A cada marcha que eu passava nervosamente no trânsito da Avenida Brasil, me punha a desejar o poder do teletransporte. Sem rádio no carro, o jeito era acompanhar os comentários do grupo de amigos tricolores no WhatsApp. Foi assim que soube que Cueva perdeu gol feito e que Wellington (o deles) fez um carnaval na nossa zaga, originando o 1×0 para o Fluminense. Finalmente cheguei em casa, liguei a TV e a impressão foi a pior possível: o São Paulo de Ricardo Gomes exalava um ar morno, que confundia inexplicável tranquilidade com a incapacidade de ganhar todo e qualquer duelo individual. Cueva, já então o dono do time, fazia sua pior partida pelo Tricolor. Estávamos perdidinhos e nada indicava que a situação se inverteria.

 

Depois do intervalo o suplício continuou, com Denis fazendo defesas complicadas, bola na nossa trave e nada de ameaçarmos o gol do Fluminense. Até que aos 15 minutos, Ricardo Gomes toma aquela que se revelaria a melhor decisão de todas suas duas passagens pelo Tricolor e chama o menino David Neres para estrear pelo time principal. No flamejante grupo de WhatsApp, um compreensível temor se instaurou: “Vai lançar o moleque justo agora?!”. O camisa 14 entra no lugar de Robson e passa Kelvin para a esquerda, se fixando na ponta-direita que seria sua morada dali até o final da temporada.
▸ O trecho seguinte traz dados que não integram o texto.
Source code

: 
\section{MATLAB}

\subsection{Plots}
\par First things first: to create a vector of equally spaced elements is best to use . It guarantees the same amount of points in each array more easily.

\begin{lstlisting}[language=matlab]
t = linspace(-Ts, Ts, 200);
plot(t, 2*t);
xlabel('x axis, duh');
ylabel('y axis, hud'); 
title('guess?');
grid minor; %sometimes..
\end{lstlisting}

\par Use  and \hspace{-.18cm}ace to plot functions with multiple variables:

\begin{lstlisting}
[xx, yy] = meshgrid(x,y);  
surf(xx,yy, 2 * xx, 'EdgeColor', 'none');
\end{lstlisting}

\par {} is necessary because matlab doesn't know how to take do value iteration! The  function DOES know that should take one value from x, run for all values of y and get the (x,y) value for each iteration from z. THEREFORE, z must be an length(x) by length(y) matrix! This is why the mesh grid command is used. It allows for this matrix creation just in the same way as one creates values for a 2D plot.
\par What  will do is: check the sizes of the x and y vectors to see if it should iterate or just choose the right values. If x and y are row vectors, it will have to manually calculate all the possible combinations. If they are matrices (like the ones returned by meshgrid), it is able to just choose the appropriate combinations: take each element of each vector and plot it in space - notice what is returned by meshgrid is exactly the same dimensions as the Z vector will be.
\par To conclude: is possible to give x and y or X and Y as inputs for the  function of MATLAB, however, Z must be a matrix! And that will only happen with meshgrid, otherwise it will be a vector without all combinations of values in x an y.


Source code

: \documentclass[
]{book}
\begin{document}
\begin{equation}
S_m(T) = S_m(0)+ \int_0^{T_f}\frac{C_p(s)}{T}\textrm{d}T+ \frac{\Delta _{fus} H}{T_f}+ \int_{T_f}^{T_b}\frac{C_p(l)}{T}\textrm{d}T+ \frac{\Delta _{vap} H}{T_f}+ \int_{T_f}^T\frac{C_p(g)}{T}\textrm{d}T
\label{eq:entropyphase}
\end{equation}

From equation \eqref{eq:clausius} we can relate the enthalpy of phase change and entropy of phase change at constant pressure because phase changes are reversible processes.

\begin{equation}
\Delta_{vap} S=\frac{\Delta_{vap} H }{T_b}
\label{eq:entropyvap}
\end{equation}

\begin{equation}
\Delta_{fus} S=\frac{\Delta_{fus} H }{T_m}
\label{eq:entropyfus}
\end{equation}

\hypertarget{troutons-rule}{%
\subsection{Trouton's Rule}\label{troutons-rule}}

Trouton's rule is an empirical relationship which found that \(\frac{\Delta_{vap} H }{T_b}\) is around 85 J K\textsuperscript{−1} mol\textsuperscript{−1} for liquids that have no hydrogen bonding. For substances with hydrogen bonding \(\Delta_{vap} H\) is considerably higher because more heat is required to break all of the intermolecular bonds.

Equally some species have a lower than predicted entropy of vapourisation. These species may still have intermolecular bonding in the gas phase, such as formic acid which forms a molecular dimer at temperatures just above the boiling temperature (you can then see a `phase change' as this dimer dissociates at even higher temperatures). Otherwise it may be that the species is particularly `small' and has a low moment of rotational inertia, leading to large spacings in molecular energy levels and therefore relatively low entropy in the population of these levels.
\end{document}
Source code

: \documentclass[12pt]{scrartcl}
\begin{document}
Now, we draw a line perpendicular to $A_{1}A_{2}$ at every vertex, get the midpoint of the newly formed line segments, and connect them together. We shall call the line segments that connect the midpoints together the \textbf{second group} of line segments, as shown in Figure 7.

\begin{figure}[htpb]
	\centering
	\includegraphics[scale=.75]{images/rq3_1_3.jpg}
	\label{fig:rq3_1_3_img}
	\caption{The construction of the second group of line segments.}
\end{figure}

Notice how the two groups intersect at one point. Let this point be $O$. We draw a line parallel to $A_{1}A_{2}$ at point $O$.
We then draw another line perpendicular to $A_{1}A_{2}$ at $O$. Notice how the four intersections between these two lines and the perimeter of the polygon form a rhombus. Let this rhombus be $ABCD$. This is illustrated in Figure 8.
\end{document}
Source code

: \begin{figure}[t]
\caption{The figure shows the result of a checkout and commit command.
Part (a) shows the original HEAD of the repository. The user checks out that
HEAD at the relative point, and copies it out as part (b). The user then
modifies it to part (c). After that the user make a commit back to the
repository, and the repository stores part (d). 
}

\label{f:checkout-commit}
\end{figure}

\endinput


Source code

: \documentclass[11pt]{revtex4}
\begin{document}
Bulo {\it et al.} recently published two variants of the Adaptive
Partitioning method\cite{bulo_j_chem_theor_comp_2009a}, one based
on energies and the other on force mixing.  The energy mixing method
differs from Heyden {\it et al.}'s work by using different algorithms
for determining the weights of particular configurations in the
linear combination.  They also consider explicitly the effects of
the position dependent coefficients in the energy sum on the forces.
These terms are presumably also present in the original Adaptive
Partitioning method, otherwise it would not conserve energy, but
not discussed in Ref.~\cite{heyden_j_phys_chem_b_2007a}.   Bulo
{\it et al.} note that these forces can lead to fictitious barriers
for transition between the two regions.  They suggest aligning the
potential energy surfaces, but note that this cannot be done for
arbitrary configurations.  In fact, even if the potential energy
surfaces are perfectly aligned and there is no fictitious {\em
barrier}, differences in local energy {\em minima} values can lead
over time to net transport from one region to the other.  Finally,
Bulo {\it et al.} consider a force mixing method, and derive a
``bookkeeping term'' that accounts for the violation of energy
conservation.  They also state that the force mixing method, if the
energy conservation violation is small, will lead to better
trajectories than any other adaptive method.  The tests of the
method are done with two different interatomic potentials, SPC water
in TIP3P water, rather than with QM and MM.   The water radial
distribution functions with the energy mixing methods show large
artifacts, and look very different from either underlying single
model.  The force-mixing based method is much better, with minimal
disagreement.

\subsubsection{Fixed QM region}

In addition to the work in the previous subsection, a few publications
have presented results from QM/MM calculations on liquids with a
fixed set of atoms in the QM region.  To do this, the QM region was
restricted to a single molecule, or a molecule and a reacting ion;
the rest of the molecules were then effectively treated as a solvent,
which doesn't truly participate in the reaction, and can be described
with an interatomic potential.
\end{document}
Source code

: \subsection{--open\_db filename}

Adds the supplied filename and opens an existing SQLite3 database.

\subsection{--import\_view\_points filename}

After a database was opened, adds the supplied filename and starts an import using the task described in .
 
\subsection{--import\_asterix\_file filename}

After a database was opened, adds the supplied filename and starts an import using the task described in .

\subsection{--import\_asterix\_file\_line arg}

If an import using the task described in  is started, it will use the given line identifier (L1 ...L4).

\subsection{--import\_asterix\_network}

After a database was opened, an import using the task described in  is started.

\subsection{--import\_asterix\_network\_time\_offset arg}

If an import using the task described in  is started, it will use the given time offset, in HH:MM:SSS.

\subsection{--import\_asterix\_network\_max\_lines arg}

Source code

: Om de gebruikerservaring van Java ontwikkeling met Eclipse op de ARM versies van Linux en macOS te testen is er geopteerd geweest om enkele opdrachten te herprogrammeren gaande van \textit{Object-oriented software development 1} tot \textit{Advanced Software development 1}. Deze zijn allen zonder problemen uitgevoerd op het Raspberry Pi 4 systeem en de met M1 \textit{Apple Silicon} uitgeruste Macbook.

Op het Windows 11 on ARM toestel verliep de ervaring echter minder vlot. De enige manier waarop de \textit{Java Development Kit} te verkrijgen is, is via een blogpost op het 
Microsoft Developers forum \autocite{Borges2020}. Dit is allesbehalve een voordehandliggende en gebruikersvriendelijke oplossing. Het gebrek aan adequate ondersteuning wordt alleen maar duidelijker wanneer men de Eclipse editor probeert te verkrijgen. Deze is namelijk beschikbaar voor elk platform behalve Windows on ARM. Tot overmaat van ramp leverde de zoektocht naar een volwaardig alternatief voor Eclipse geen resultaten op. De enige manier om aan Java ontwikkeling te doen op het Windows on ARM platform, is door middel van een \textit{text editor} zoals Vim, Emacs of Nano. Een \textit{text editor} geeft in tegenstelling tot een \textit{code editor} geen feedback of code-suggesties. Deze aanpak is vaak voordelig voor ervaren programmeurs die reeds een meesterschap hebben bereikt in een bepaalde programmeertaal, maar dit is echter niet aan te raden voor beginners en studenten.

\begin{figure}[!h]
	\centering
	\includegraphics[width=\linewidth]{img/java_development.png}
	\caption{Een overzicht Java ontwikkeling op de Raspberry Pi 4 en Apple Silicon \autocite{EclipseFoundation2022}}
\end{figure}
Logo na primeira bola, literalmente com menos de um minuto como jogador profissional, Neres entorta um marcador, vai à linha de fundo e dá um cruzamento perfeito para Cueva. O São Paulo, como num passe de mágica, começa a mandar no jogo, com Neres como protagonista, jogando feito veterano. Dribles, desarmes, cruzamentos, passes, piques… O confiante fedelho de 19 anos tomou conta da partida, atrevido como só os que sabem ser diferentes são, e injetou uma visível e providencial dose de auto-estima aos outros 10 jogadores do time, que saíram da letargia e reagiram. Assim, com gols de Thiago Mendes e Rodrigo Caio, saímos do sufoco, viramos para 2×1, ultrapassamos quatro equipes de uma só vez na tabela e chegamos à 12ª colocação. Aquela vitória, na prática, selou nossa escapada do rebaixamento.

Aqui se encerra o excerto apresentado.